Although the emotional content of the show was largely made up of anger, fury and the occasional bout of hysteria, Ince ended his set with something that was extraordinarily beautiful.  He read something I was familiar with but hadn’t seen for ages, a passage by the late Carl Sagan in which the famous American astronomer meditated on a photograph of our planet that was taken by the Voyager I spacecraft some 3.7 billion miles away:

Look again at that dot.  That’s here.  That’s home.  That’s us.  On it everyone you love, everyone you know, everyone you ever heard of, every human being who ever was, lived out their lives.  The aggregate of our joy and suffering, thousands of confident religions, ideologies, and economic doctrines, every hunter and forager, every hero and coward, every creator and destroyer of civilization, every king and peasant, every young couple in love, every mother and father, hopeful child, inventor and explorer, every teacher of morals, every corrupt politician, every “superstar,” every “supreme leader,” every saint and sinner in the history of our species lived there – on a mote of dust suspended in a sunbeam.

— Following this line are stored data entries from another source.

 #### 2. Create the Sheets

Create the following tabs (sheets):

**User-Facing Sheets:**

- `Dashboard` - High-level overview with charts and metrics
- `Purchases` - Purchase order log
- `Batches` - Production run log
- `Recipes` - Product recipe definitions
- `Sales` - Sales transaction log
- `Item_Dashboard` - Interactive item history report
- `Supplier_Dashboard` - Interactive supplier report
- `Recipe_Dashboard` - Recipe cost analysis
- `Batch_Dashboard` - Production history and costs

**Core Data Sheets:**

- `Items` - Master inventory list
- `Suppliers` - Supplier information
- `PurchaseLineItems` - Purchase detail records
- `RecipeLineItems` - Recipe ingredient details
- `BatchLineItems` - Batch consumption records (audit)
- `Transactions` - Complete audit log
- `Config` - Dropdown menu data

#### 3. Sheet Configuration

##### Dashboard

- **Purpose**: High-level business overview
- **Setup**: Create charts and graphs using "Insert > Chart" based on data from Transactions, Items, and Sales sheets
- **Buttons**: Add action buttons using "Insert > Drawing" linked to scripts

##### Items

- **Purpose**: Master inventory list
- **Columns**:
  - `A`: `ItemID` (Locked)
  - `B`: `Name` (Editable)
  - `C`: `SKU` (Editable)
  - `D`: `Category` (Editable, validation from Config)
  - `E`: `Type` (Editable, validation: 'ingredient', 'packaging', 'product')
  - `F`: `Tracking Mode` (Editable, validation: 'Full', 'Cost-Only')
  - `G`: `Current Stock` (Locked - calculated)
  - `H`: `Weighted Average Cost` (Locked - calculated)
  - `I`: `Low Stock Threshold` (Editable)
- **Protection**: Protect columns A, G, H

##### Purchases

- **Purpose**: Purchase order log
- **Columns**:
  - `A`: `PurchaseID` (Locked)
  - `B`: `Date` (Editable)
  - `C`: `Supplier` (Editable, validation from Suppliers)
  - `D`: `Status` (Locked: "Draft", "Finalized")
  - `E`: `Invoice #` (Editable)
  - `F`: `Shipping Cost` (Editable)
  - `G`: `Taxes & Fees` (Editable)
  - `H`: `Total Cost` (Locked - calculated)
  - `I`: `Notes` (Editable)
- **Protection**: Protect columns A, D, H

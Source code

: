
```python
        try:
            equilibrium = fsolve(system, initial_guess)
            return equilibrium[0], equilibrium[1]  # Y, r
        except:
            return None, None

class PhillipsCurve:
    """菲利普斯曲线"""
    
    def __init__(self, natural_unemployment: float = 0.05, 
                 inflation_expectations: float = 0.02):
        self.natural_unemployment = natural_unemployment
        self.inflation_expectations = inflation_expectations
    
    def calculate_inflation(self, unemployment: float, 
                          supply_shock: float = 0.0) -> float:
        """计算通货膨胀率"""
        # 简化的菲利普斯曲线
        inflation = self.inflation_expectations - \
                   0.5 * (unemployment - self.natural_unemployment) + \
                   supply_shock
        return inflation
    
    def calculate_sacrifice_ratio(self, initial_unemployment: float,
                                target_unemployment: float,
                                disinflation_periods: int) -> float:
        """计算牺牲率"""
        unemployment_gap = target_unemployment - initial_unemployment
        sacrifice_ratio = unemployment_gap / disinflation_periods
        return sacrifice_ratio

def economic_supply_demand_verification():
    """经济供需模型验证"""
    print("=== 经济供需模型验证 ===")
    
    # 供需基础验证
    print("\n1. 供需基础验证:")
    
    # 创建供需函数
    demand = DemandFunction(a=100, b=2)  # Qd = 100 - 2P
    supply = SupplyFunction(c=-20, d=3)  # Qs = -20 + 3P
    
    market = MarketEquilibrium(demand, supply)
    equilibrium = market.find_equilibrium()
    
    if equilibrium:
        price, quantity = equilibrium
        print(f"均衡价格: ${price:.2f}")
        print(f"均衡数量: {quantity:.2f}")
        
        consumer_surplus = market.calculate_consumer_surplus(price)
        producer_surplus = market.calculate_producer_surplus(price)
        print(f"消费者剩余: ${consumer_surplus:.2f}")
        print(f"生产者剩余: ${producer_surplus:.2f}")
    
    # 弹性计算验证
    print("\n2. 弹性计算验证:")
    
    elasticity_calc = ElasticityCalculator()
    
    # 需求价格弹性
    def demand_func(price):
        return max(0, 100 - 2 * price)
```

The Earth is a very small stage in a vast cosmic arena.  Think of the rivers of blood spilled by all those generals and emperors so that, in glory and triumph, they could become the momentary masters of a fraction of a dot.  Think of the endless cruelties visited by the inhabitants of one corner of this pixel on the scarcely distinguishable inhabitants of some other corner, how frequent their misunderstandings, how eager they are to kill one another, how fervent their hatreds.

Our posturings, our imagined self-importance, the delusion that we have some privileged position in the Universe, are challenged by this point of pale light.  Our planet is a lonely speck in the great enveloping cosmic dark.  In our obscurity, in all this vastness, there is no hint that help will come from elsewhere to save us from ourselves.

The Earth is the only world known so far to harbor life.  There is nowhere else, at least in the near future, to which our species could migrate.  Visit, yes.  Settle, not yet.  Like it or not, for the moment the Earth is where we make our stand.

It has been said that astronomy is a humbling and character-building experience.  There is perhaps no better demonstration of the folly of human conceits than this distant image of our tiny world.  To me, it underscores our responsibility to deal more kindly with one another, and to preserve and cherish the pale blue dot, the only home we’ve ever known.

Carl Sagan, Pale Blue Dot: A Vision of the Human Future in Space  (1994)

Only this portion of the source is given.